The rich don’t just have more wealth than everyone else. The bulk of their wealth comes from different — and more lucrative — asset sources, as the Federal Reserve’s Distributional Financial Accounts data shows. America’s top 1 percent, for instance, holds more than half the national wealth invested in stocks and mutual funds. Most of the wealth of Americans in the bottom 90 percent comes from their homes — the asset category that took the biggest hit during the Great Recession. These Americans also hold just around three-quarters of America’s debt.
The Racial Wealth Divide
The median Black family, with just over $3,500, owns just 2 percent of the wealth of the nearly $147,000 the median White family owns, according to our “Racial Wealth Divide” report. The median Latino family, with just over $6,500, owns just 4 percent of the wealth of the median White family. Put differently, the median White family has 41 times more wealth than the median Black family and 22 times more wealth than the median Latino family.

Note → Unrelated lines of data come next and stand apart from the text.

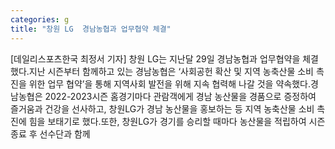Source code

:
 ```yaml
---
categories: g
title: "창원 LG  경남농협과 업무협약 체결"
---
```

[데일리스포츠한국 최정서 기자] 창원 LG는 지난달 29일 경남농협과 업무협약을 체결했다.지난 시즌부터 함께하고 있는 경남농협은 ‘사회공헌 확산 및 지역 농축산물 소비 촉진을 위한 업무 협약’을 통해 지역사회 발전을 위해 지속 협력해 나갈 것을 약속했다.경남농협은 2022-2023시즌 홈경기마다 관람객에게 경남 농산물을 경품으로 증정하여 즐거움과 건강을 선사하고, 창원LG가 경남 농산물을 홍보하는 등 지역 농축산물 소비 촉진에 힘을 보태기로 했다.또한, 창원LG가 경기를 승리할 때마다 농산물을 적립하여 시즌 종료 후 선수단과 함께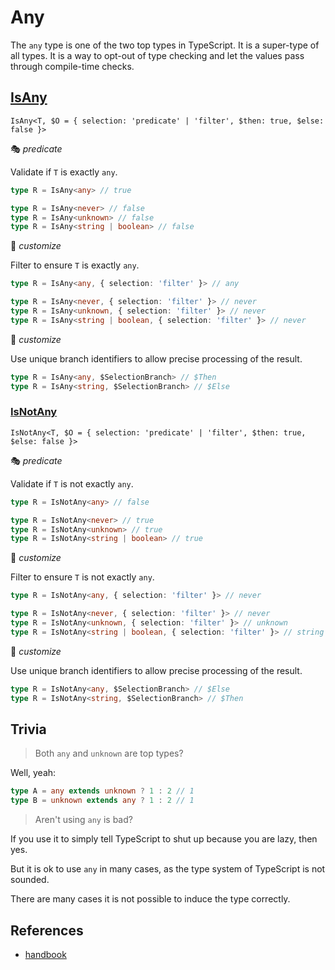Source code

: # Any

The `any` type is one of the two top types in TypeScript.
It is a super-type of all types.
It is a way to opt-out of type checking and let the values pass through compile-time checks.

## [IsAny](./is_any.ts)

`IsAny<T, $O = { selection: 'predicate' | 'filter', $then: true, $else: false }>`

🎭 *predicate*

Validate if `T` is exactly `any`.

```ts
type R = IsAny<any> // true

type R = IsAny<never> // false
type R = IsAny<unknown> // false
type R = IsAny<string | boolean> // false
```

🔢 *customize*

Filter to ensure `T` is exactly `any`.

```ts
type R = IsAny<any, { selection: 'filter' }> // any

type R = IsAny<never, { selection: 'filter' }> // never
type R = IsAny<unknown, { selection: 'filter' }> // never
type R = IsAny<string | boolean, { selection: 'filter' }> // never
```

🔢 *customize*

Use unique branch identifiers to allow precise processing of the result.

```ts
type R = IsAny<any, $SelectionBranch> // $Then
type R = IsAny<string, $SelectionBranch> // $Else
```

### [IsNotAny](./is_not_any.ts)

`IsNotAny<T, $O = { selection: 'predicate' | 'filter', $then: true, $else: false }>`

🎭 *predicate*

Validate if `T` is not exactly `any`.

```ts
type R = IsNotAny<any> // false

type R = IsNotAny<never> // true
type R = IsNotAny<unknown> // true
type R = IsNotAny<string | boolean> // true
```

🔢 *customize*

Filter to ensure `T` is not exactly `any`.

```ts
type R = IsNotAny<any, { selection: 'filter' }> // never

type R = IsNotAny<never, { selection: 'filter' }> // never
type R = IsNotAny<unknown, { selection: 'filter' }> // unknown
type R = IsNotAny<string | boolean, { selection: 'filter' }> // string | boolean
```

🔢 *customize*

Use unique branch identifiers to allow precise processing of the result.

```ts
type R = IsNotAny<any, $SelectionBranch> // $Else
type R = IsNotAny<string, $SelectionBranch> // $Then
```

## Trivia

> Both `any` and `unknown` are top types?

Well, yeah:

```ts
type A = any extends unknown ? 1 : 2 // 1
type B = unknown extends any ? 1 : 2 // 1
```

> Aren't using `any` is bad?

If you use it to simply tell TypeScript to shut up because you are lazy, then yes.

But it is ok to use `any` in many cases, as the type system of TypeScript is not sounded.

There are many cases it is not possible to induce the type correctly.

## References

- [handbook]

[handbook]: https://www.typescriptlang.org/docs/handbook/2/everyday-types.html#any
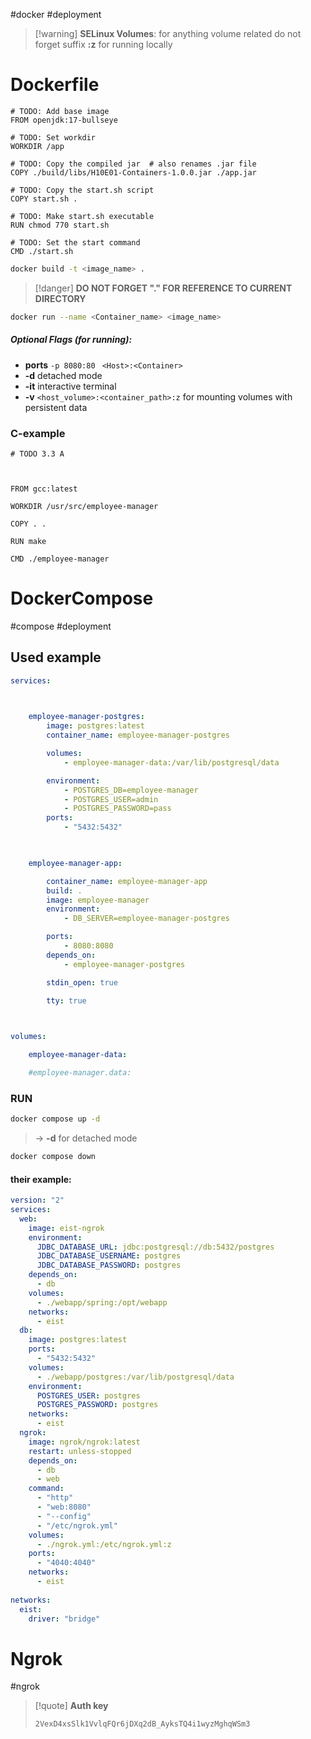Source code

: #docker #deployment 

>[!warning] **SELinux Volumes**: for anything volume related do not forget suffix **:z** for running locally

# Dockerfile
```Docker
# TODO: Add base image  
FROM openjdk:17-bullseye

# TODO: Set workdir  
WORKDIR /app 

# TODO: Copy the compiled jar  # also renames .jar file
COPY ./build/libs/H10E01-Containers-1.0.0.jar ./app.jar  

# TODO: Copy the start.sh script  
COPY start.sh .  

# TODO: Make start.sh executable  
RUN chmod 770 start.sh  

# TODO: Set the start command  
CMD ./start.sh
``` 

```bash
docker build -t <image_name> .
``` 
>[!danger] **DO NOT FORGET "." FOR REFERENCE TO CURRENT DIRECTORY**
``` bash
docker run --name <Container_name> <image_name> 
```
##### Optional Flags (for running):
- **ports** `-p 8080:80 ` `<Host>:<Container>`
- **-d** detached mode
- **-it** interactive terminal
- **-v** ` <host_volume>:<container_path>:z `  for mounting volumes with persistent data
### C-example
```Docker
# TODO 3.3 A

  

FROM gcc:latest

WORKDIR /usr/src/employee-manager

COPY . .

RUN make

CMD ./employee-manager
``` 



# DockerCompose
#compose #deployment 

## Used example
```yml
services:

  

	employee-manager-postgres:
		image: postgres:latest
		container_name: employee-manager-postgres

		volumes:
			- employee-manager-data:/var/lib/postgresql/data

		environment:
			- POSTGRES_DB=employee-manager
			- POSTGRES_USER=admin
			- POSTGRES_PASSWORD=pass
		ports:
			- "5432:5432"

  

	employee-manager-app:

		container_name: employee-manager-app
		build: .
		image: employee-manager
		environment:
			- DB_SERVER=employee-manager-postgres

		ports:
			- 8080:8080
		depends_on:
			- employee-manager-postgres

		stdin_open: true

		tty: true

  

volumes:

	employee-manager-data:

	#employee-manager.data:

``` 

### RUN
```bash
docker compose up -d
```
> -> **-d** for detached mode

```bash
docker compose down
```
#### their example:
```yml 
version: "2"  
services:  
  web:  
    image: eist-ngrok  
    environment:  
      JDBC_DATABASE_URL: jdbc:postgresql://db:5432/postgres  
      JDBC_DATABASE_USERNAME: postgres  
      JDBC_DATABASE_PASSWORD: postgres  
    depends_on:  
      - db  
    volumes:  
      - ./webapp/spring:/opt/webapp  
    networks:  
      - eist  
  db:  
    image: postgres:latest  
    ports:  
      - "5432:5432"  
    volumes:  
      - ./webapp/postgres:/var/lib/postgresql/data  
    environment:  
      POSTGRES_USER: postgres  
      POSTGRES_PASSWORD: postgres  
    networks:  
      - eist  
  ngrok:  
    image: ngrok/ngrok:latest  
    restart: unless-stopped  
    depends_on:  
      - db  
      - web  
    command:  
      - "http"  
      - "web:8080"  
      - "--config"  
      - "/etc/ngrok.yml"  
    volumes:  
      - ./ngrok.yml:/etc/ngrok.yml:z  
    ports:  
      - "4040:4040"  
    networks:  
      - eist  
  
networks:  
  eist:  
    driver: "bridge"
```



# Ngrok
#ngrok
>[!quote] **Auth key**
> ``` 
>2VexD4xsSlk1VvlqFQr6jDXq2dB_AyksTQ4i1wyzMghqWSm3
>```
>


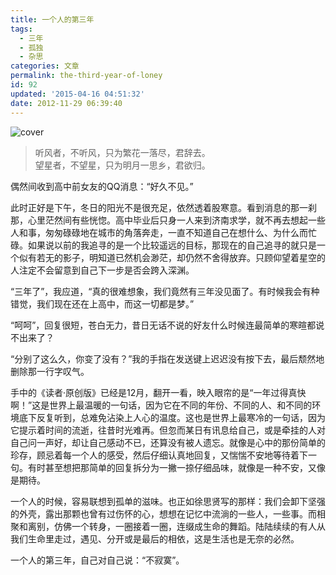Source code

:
 ```yaml
---
title: 一个人的第三年
tags:
  - 三年
  - 孤独
  - 杂思
categories: 文章
permalink: the-third-year-of-loney
id: 92
updated: '2015-04-16 04:51:32'
date: 2012-11-29 06:39:40
---
```


![cover](https://cat.yufan.me/cats/20130102143411.jpg)

>听风者，不听风，只为繁花一落尽，君辞去。  
>望星者，不望星，只为明月一思乡，君欲归。

<!--more-->

偶然间收到高中前女友的QQ消息：“好久不见。”

此时正好是下午，冬日的阳光不是很充足，依然透着股寒意。看到消息的那一刹那，心里茫然间有些恍惚。高中毕业后只身一人来到济南求学，就不再去想起一些人和事，匆匆碌碌地在城市的角落奔走，一直不知道自己在想什么、为什么而忙碌。如果说以前的我追寻的是一个比较遥远的目标，那现在的自己追寻的就只是一个似有若无的影子，明知道已然机会渺茫，却仍然不舍得放弃。只顾仰望着星空的人注定不会留意到自己下一步是否会跨入深渊。

“三年了”，我应道，“真的很难想象，我们竟然有三年没见面了。有时候我会有种错觉，我们现在还在上高中，而这一切都是梦。”

“呵呵”，回复很短，苍白无力，昔日无话不说的好友什么时候连最简单的寒暄都说不出来了？

“分别了这么久，你变了没有？”我的手指在发送键上迟迟没有按下去，最后颓然地删除那一行字叹气。

手中的《读者·原创版》已经是12月，翻开一看，映入眼帘的是“一年过得真快啊！”这是世界上最温暖的一句话，因为它在不同的年份、不同的人、和不同的环境底下反复听到，总难免沾染上人心的温度。这也是世界上最寒冷的一句话，因为它提示着时间的流逝，往昔时光难再。但忽而某日有讯息给自己，或是牵挂的人对自己问一声好，却让自己感动不已，还算没有被人遗忘。就像是心中的那份简单的珍存，顾忌着每一个人的感受，然后仔细认真地回复，又惴惴不安地等待着下一句。有时甚至想把那简单的回复拆分为一撇一捺仔细品味，就像是一种不安，又像是期待。

一个人的时候，容易联想到孤单的滋味。也正如徐思贤写的那样：我们会卸下坚强的外壳，露出那颗也曾有过伤怀的心，想想在记忆中流淌的一些人，一些事。而相聚和离别，仿佛一个转身，一圈接着一圈，连缀成生命的舞蹈。陆陆续续的有人从我们生命里走过，遇见、分开或是最后的相依，这是生活也是无奈的必然。

一个人的第三年，自己对自己说：“不寂寞”。
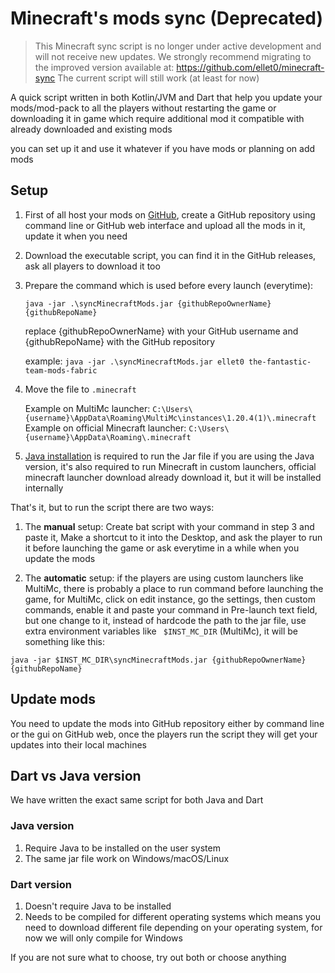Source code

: # Minecraft's mods sync (**Deprecated**)

> This Minecraft sync script is no longer under active development and will not receive new updates. We strongly recommend migrating to the improved version available at:
> https://github.com/ellet0/minecraft-sync
> The current script will still work (at least for now)

A quick script written in both Kotlin/JVM and Dart that help you update your mods/mod-pack to all the players without restarting the game or downloading it in game which require additional mod
it compatible with already downloaded and existing mods

you can set up it and use it whatever if you have mods or planning on add mods

## Setup

1. First of all host your mods on [GitHub](https://github.com/), create a GitHub repository using command line or GitHub web interface and upload all the mods in it, update it when you need
2. Download the executable script, you can find it in the GitHub releases, ask all players to download it too
3. Prepare the command which is used before every launch (everytime):

    `java -jar .\syncMinecraftMods.jar {githubRepoOwnerName} {githubRepoName}`
   
    replace {githubRepoOwnerName} with your GitHub username
    and {githubRepoName} with the GitHub repository

    example: `java -jar .\syncMinecraftMods.jar ellet0 the-fantastic-team-mods-fabric`
    
4. Move the file to `.minecraft`
   
    Example on MultiMc launcher: `C:\Users\{username}\AppData\Roaming\MultiMc\instances\1.20.4(1)\.minecraft`
    Example on official Minecraft launcher: `C:\Users\{username}\AppData\Roaming\.minecraft`
5. [Java installation](https://adoptium.net/temurin/releases/?package=jre) is required to run the Jar file if you are using the Java version, it's also required to run Minecraft in custom launchers, official minecraft launcher download already download it, but it will be installed internally


That's it, but to run the script there are two ways:

1. The **manual** setup: Create bat script with your command in step 3 and paste it, Make a shortcut to it into the Desktop, and ask the player to
run it before launching the game or ask everytime in a while when you update the mods

2. The **automatic** setup: if the players are using custom launchers like MultiMc, there is probably a place to run command
before launching the game, for MultiMc, click on edit instance, go the settings, then custom commands, enable 
it and paste your command in Pre-launch text field, but one change to it, instead of hardcode the path to the jar file,
use extra environment variables like `
   $INST_MC_DIR` (MultiMc), it will be something like this:

```console
java -jar $INST_MC_DIR\syncMinecraftMods.jar {githubRepoOwnerName} {githubRepoName}
```


## Update mods

You need to update the mods into GitHub repository either by command line or the gui on GitHub web, once the players run 
the script they will get your updates into their local machines

## Dart vs Java version

We have written the exact same script for both Java and Dart

### Java version
1. Require Java to be installed on the user system
2. The same jar file work on Windows/macOS/Linux

### Dart version
1. Doesn't require Java to be installed
2. Needs to be compiled for different operating systems which means you need to download different file depending on your operating system, for now we will only compile for Windows

If you are not sure what to choose, try out both or choose anything
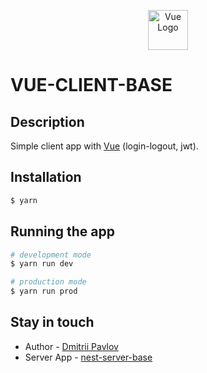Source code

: <p align="center">
  <a href="https://vuejs.org/" target="blank"><img src="https://vuejs.org/logo.svg" height="64" alt="Vue Logo" /></a>
</p>

# VUE-CLIENT-BASE

## Description

Simple client app with [Vue](https://vuejs.org/) (login-logout, jwt).

## Installation

```bash
$ yarn
```

## Running the app

```bash
# development mode
$ yarn run dev

# production mode
$ yarn run prod
```

## Stay in touch

- Author - [Dmitrii Pavlov](https://github.com/dmrompav)
- Server App - [nest-server-base](https://github.com/dmrompav/nest-server-base)
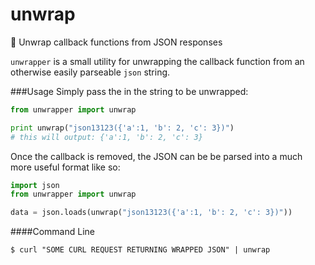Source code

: # unwrap
:gift: Unwrap callback functions from JSON responses 

`unwrapper` is a small utility for unwrapping the callback function from an otherwise easily parseable `json` string.

###Usage
Simply pass the in the string to be unwrapped:

```python
from unwrapper import unwrap

print unwrap("json13123({'a':1, 'b': 2, 'c': 3})")
# this will output: {'a':1, 'b': 2, 'c': 3}
```

Once the callback is removed, the JSON can be be parsed into a much more useful format like so:

```python
import json
from unwrapper import unwrap

data = json.loads(unwrap("json13123({'a':1, 'b': 2, 'c': 3})"))
```
 
####Command Line
 
 `$ curl "SOME CURL REQUEST RETURNING WRAPPED JSON" | unwrap`
 
 
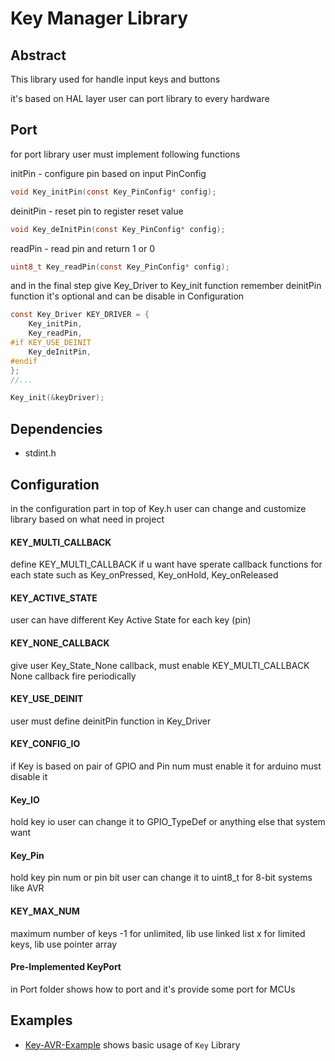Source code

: # Key Manager Library

## Abstract

This library used for handle input keys and buttons

it's based on HAL layer
user can port library to every hardware 

## Port

for port library user must implement following functions

initPin - configure pin based on input PinConfig
```C
void Key_initPin(const Key_PinConfig* config);
```
deinitPin - reset pin to register reset value
```C
void Key_deInitPin(const Key_PinConfig* config);
```
readPin - read pin and return 1 or 0
```C
uint8_t Key_readPin(const Key_PinConfig* config);
```

and in the final step give Key_Driver to Key_init function
remember deinitPin function it's optional and can be disable in Configuration 
```C
const Key_Driver KEY_DRIVER = {
    Key_initPin,
    Key_readPin,
#if KEY_USE_DEINIT
    Key_deInitPin,
#endif
};
//...

Key_init(&keyDriver);

```

## Dependencies
- stdint.h

## Configuration

in the configuration part in top of Key.h user can change and customize library based on what need in project

#### KEY_MULTI_CALLBACK
define KEY_MULTI_CALLBACK if u want have sperate callback functions for each state such as Key_onPressed, Key_onHold, Key_onReleased

#### KEY_ACTIVE_STATE
user can have different Key Active State for each key (pin)

#### KEY_NONE_CALLBACK
give user Key_State_None callback, must enable KEY_MULTI_CALLBACK None callback fire periodically

#### KEY_USE_DEINIT
user must define deinitPin function in Key_Driver

#### KEY_CONFIG_IO
if Key is based on pair of GPIO and Pin num must enable it for arduino must disable it

#### Key_IO
hold key io
user can change it to GPIO_TypeDef or anything else that system want

#### Key_Pin
hold key pin num or pin bit
user can change it to uint8_t for 8-bit systems like AVR

#### KEY_MAX_NUM
maximum number of keys
-1 for unlimited, lib use linked list 
x for limited keys, lib use pointer array

#### Pre-Implemented KeyPort
in Port folder shows how to port and it's provide some port for MCUs

## Examples 
- [Key-AVR-Example](./Examples/Key-AVR-Example/) shows basic usage of `Key` Library
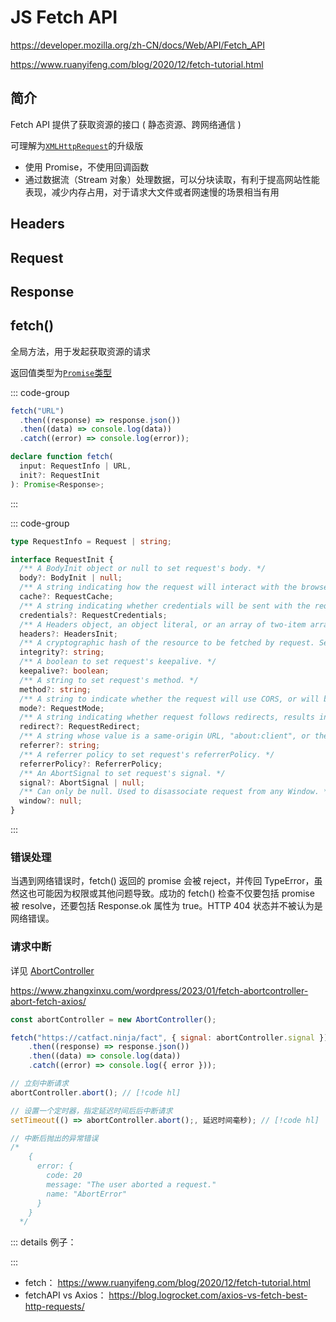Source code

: # JS Fetch API

https://developer.mozilla.org/zh-CN/docs/Web/API/Fetch_API

https://www.ruanyifeng.com/blog/2020/12/fetch-tutorial.html

## 简介

Fetch API 提供了获取资源的接口 ( 静态资源、跨网络通信 )

可理解为[`XMLHttpRequest`](XMLHttpRequest.md)的升级版

- 使用 Promise，不使用回调函数
- 通过数据流（Stream 对象）处理数据，可以分块读取，有利于提高网站性能表现，减少内存占用，对于请求大文件或者网速慢的场景相当有用

## Headers

## Request

## Response

## fetch()

全局方法，用于发起获取资源的请求

返回值类型为[`Promise`类型](../async/promise.md#promise-t)

::: code-group

```js [使用]
fetch("URL")
  .then((response) => response.json())
  .then((data) => console.log(data))
  .catch((error) => console.log(error));
```

```ts [ts类型<Badge>完整版</Badge>]
declare function fetch(
  input: RequestInfo | URL,
  init?: RequestInit
): Promise<Response>;
```

:::

::: code-group

```ts [ts类型<Badge>完整版</Badge>]
type RequestInfo = Request | string;
```

```ts [ts类型<Badge>完整版</Badge>]
interface RequestInit {
  /** A BodyInit object or null to set request's body. */
  body?: BodyInit | null;
  /** A string indicating how the request will interact with the browser's cache to set request's cache. */
  cache?: RequestCache;
  /** A string indicating whether credentials will be sent with the request always, never, or only when sent to a same-origin URL. Sets request's credentials. */
  credentials?: RequestCredentials;
  /** A Headers object, an object literal, or an array of two-item arrays to set request's headers. */
  headers?: HeadersInit;
  /** A cryptographic hash of the resource to be fetched by request. Sets request's integrity. */
  integrity?: string;
  /** A boolean to set request's keepalive. */
  keepalive?: boolean;
  /** A string to set request's method. */
  method?: string;
  /** A string to indicate whether the request will use CORS, or will be restricted to same-origin URLs. Sets request's mode. */
  mode?: RequestMode;
  /** A string indicating whether request follows redirects, results in an error upon encountering a redirect, or returns the redirect (in an opaque fashion). Sets request's redirect. */
  redirect?: RequestRedirect;
  /** A string whose value is a same-origin URL, "about:client", or the empty string, to set request's referrer. */
  referrer?: string;
  /** A referrer policy to set request's referrerPolicy. */
  referrerPolicy?: ReferrerPolicy;
  /** An AbortSignal to set request's signal. */
  signal?: AbortSignal | null;
  /** Can only be null. Used to disassociate request from any Window. */
  window?: null;
}
```

:::

### 错误处理

当遇到网络错误时，fetch() 返回的 promise 会被 reject，并传回 TypeError，虽然这也可能因为权限或其他问题导致。成功的 fetch() 检查不仅要包括 promise 被 resolve，还要包括 Response.ok 属性为 true。HTTP 404 状态并不被认为是网络错误。

### 请求中断

详见 [AbortController](./AbortController.md)

https://www.zhangxinxu.com/wordpress/2023/01/fetch-abortcontroller-abort-fetch-axios/

```js
const abortController = new AbortController();

fetch("https://catfact.ninja/fact", { signal: abortController.signal })
    .then((response) => response.json())
    .then((data) => console.log(data))
    .catch((error) => console.log({ error }));

// 立刻中断请求
abortController.abort(); // [!code hl]

// 设置一个定时器，指定延迟时间后后中断请求
setTimeout(() => abortController.abort();, 延迟时间毫秒); // [!code hl]

// 中断后抛出的异常错误
/*
    {
      error: {
        code: 20
        message: "The user aborted a request."
        name: "AbortError"
      }
    }
  */
```

::: details 例子：

:::

- fetch：
  https://www.ruanyifeng.com/blog/2020/12/fetch-tutorial.html
- fetchAPI vs Axios：
  https://blog.logrocket.com/axios-vs-fetch-best-http-requests/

Families that have zero or even “negative” wealth (meaning the value of their debts exceeds the value of their assets) live on the edge, just one minor economic setback away from tragedy. Institute for Policy Studies analysis of Federal Reserve data shows that while the racial wealth gap has improved slightly, an estimated 28 percent of Black households and 26 percent of Latinx households had zero or negative wealth in 2019, twice the level of whites.
As with total wealth, our report shows homeownership is heavily skewed towards White families. In 2016, 72 percent of White families owned their home, compared to just 44 percent of Black families. Between 1983 and 2016, Latino homeownership increased by a dramatic nearly 40 percent, but it remains far below the rate for Whites, at just 45 percent.